## [WORK REQUIRED]
Scan the entries line by line and return those with "begin".

#### DATA IN THIS EXERCISE ####

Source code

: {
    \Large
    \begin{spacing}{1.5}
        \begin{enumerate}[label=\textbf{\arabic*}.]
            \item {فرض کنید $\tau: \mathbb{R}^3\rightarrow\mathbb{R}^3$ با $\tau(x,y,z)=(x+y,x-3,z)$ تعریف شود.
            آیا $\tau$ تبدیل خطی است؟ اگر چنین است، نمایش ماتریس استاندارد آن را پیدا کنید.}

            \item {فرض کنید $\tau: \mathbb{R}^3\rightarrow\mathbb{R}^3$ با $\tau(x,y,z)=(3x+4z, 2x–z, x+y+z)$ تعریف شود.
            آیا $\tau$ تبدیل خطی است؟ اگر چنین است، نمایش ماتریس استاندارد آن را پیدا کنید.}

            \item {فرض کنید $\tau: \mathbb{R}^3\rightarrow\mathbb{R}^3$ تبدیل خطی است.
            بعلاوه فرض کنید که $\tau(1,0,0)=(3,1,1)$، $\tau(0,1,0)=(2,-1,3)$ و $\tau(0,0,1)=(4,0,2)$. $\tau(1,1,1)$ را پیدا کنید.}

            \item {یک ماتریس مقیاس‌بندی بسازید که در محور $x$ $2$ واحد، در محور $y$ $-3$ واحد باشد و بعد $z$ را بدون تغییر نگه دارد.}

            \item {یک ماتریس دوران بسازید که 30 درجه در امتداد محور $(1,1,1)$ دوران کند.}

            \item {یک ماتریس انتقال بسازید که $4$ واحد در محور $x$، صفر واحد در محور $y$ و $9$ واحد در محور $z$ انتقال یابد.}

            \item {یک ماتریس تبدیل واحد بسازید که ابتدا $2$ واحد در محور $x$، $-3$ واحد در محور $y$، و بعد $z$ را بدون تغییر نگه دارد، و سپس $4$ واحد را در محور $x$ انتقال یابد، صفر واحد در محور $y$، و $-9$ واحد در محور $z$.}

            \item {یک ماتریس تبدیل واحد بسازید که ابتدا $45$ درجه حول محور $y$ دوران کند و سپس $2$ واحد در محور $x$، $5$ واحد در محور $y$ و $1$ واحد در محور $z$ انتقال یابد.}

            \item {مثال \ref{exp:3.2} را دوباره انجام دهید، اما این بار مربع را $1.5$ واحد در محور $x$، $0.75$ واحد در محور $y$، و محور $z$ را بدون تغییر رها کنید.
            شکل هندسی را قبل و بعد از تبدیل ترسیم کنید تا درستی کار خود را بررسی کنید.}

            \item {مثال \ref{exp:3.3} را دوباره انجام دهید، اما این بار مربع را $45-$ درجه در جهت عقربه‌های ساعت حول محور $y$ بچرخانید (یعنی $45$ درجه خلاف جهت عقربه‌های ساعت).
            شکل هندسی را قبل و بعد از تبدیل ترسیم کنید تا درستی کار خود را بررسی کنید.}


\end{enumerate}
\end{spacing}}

####

## [ANSWER SPACE]
    \begin{spacing}{1.5}
        \begin{enumerate}[label=\textbf{\arabic*}.]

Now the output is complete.